Que faire ? Gérer au mieux cette situation délicate, complexe et espérer que la voie de la responsabilité et de la paix finira par l’emporter. C’est là l’intérêt supérieur du peuple algérien ; celui aussi du Maghreb en panne.

Un vaste dessein

En sollicitant l’histoire, il vaut de rappeler que le projet maghrébin remonte au moins au début des années cinquante du siècle dernier. Marocains, Algériens, Tunisiens étaient mobilisés par ce vaste dessin. Les mouvements nationalistes s’inscrivaient tous en effet dans cette commune perspective. Pour se limiter en particulier au Royaume et à son voisin de l’est, bien des séquences sont à distinguer.

Il y a bien eu des initiatives maghrébines pour un rapprochement entre le Maroc et l'Algérie : l'histoire en témoigne. La décolonisation a été un vecteur de militantisme durant des décennies jusqu'aux indépendances en 1956 pour le Maroc et en 1962 pour l'Algérie. Le mouvement de libération nationale avec l'Istiqlal au Maroc, le FLN en Algérie et le néo-Destour en Tunisie prenaient sans doute en compte les spécificités propres à chacun des trois pays. Mais il était surtout de nature et de dimension maghrébine. A la fin avril 1958, s'était tenue la Conférence sur l'unité maghrébine, en plein conflit algérien. Du côté marocain, il y avait des personnalités de premier plan (Allal El Fassi, Ahmed Belafrej, Abderrahim Bouabid et Mehdi Ben Barka) ; le FLN algérien était présent avec Ferhat Abbas, président du Gouvernement provisoire de la révolution algérienne (GPRA) ; des responsables du néo-Destour tunisien aussi avec Bahi Ladgham, Ahmed Tlili et Ahmed Chaker. 

L’esprit de Tanger

Le rêve de l'Union maghrébine paraissait alors à portée de main. Mais cet esprit de Tanger n'a pas duré avec des difficultés entravant le processus d'unification qui va échouer avec la "guerre des sables" entre le Maroc et l'Algérie, en octobre 1963. Les indépendances acquises n'ont pas pu réactiver cette perspective : tant s'en faut. Le nationalisme d'Etat a fini par prévaloir, accentué par des choix de politique intérieure et des options de politique internationale divergentes. Le Maroc s'est placé dans le camp occidental - celui présenté comme étant celui du "monde libre"- alors que l'Algérie de Ben Bella puis de Boumediene à partir de 1965 s’alignait globalement sur le bloc soviétique en mettant en relief un "socialisme spécifique"… 
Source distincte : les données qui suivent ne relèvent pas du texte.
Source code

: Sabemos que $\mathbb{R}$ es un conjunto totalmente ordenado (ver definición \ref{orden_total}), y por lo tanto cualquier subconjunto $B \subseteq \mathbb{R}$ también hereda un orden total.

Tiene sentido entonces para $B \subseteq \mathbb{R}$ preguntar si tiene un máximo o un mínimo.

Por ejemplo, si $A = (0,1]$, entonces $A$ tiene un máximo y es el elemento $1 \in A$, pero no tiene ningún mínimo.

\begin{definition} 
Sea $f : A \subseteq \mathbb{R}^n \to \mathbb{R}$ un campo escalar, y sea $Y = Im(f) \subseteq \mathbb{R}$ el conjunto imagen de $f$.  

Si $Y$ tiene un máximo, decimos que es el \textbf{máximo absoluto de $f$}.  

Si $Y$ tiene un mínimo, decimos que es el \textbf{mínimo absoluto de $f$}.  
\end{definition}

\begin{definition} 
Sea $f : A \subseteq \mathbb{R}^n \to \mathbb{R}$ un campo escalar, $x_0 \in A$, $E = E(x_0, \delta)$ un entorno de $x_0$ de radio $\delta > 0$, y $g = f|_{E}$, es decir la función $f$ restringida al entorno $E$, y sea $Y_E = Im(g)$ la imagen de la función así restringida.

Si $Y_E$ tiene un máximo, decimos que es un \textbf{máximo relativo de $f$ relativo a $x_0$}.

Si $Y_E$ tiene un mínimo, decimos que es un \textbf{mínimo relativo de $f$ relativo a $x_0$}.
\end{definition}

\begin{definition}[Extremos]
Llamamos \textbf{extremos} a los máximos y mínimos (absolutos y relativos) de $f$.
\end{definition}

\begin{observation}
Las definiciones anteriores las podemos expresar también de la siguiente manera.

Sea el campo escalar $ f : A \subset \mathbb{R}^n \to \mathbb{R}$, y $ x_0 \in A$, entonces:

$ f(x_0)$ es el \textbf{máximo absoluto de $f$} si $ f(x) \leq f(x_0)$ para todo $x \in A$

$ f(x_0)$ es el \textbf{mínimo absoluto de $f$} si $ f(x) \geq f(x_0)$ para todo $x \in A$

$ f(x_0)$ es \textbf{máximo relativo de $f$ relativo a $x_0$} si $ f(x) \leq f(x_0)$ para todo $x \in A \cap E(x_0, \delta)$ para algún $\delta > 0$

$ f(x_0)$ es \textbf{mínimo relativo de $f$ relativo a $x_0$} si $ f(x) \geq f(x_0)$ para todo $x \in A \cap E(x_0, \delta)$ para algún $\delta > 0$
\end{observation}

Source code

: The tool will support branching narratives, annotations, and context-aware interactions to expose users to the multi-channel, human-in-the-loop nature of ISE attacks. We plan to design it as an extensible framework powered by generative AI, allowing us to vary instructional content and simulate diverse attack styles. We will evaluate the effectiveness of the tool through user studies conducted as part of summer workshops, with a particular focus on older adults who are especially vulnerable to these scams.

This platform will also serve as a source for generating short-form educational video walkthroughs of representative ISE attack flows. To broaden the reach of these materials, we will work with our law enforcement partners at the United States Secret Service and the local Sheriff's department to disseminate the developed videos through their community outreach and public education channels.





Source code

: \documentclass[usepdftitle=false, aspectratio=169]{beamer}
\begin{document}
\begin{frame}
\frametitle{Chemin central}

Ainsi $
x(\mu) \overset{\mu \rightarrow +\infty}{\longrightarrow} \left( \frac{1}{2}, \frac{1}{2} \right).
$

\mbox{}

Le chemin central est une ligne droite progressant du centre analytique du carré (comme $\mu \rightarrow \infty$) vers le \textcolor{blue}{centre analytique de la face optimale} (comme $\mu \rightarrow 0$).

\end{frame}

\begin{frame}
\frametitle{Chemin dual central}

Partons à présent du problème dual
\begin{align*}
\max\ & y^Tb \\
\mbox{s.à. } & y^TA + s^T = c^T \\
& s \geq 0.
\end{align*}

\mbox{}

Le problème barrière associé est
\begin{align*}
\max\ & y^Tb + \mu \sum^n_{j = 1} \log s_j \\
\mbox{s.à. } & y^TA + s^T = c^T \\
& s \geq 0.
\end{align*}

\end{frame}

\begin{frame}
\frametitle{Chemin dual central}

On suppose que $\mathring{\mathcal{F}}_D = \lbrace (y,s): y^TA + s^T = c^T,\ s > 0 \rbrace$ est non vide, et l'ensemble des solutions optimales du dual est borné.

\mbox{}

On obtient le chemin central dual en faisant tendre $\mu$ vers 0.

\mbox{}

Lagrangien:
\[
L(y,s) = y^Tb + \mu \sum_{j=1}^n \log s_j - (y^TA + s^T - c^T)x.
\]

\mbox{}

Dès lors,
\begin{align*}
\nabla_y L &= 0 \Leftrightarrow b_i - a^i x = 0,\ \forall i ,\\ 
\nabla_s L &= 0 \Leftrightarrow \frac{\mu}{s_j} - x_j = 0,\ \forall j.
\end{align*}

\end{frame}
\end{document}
I1 faut aussi mentionner le rôle unitaire des étudiants maghrébins, surtout en France. L'idée maghrébine y était vivace dans le cadre de l'Association des étudiants Musulmans Nord-africains (AEMNA) dont le siège historique était la célèbre adresse du "115" boulevard Saint Michel, au quartier Latin, dans le V ème arrondissement de Paris. Cette génération estudiantine avait alors une vingtaine d'années. Les études achevées, elle a rejoint en majorité son pays d'origine, le Maroc et l'Algérie. Son référentiel est resté cependant maghrébin en même temps que national. Ces élites-là ont occupé des fonctions de responsabilité au sein de l'Etat, à des titres divers; elles ont aussi prolongé leur  engagement militant soit dans des formations partisanes marocaines (Istiqlal, UNFP – USFP, et l'ex-PLS, baptisé PPS depuis 1974). Les convictions et les idéaux d'un Maghreb uni étaient encore là ; c'était le socle commun à tous. Mais les parcours de chacun des deux pays ont pesé de tout leur poids pour générer et conforter des politiques et des dynamiques nationales. 

Des initiatives, mais…

Il est vrai que des personnalités marocaines de renom ont pris, en différentes circonstances, des initiatives pour réactiver le projet et l'idéal d'un Maghreb uni. L’on peut citer notamment Abderrahmane El Youssoufi, Ait Idder Bensaid et d’autres, pour ce qui est du Maroc. Elles ont toutes un trait commun : celui de faire partie d'une génération des années soixante avec de fortes valeurs militantes de libération nationale, d'indépendance et de solidarité maghrébine. Elles avaient toutes, suivant des conditions particulières propres, des relations étroites avec des dirigeants algériens, soit avant l'indépendance soit lors de la post- indépendance. Référence est faite à Ahmed Ben Bella, premier président algérien ; à d’autres figures aussi comme Hocine Ait Ahmed (Front des Forces Socialistes) ou encore Mohamed Boudiaf, un des dirigeants historiques et fondateurs du FLN créé en novembre 1954. 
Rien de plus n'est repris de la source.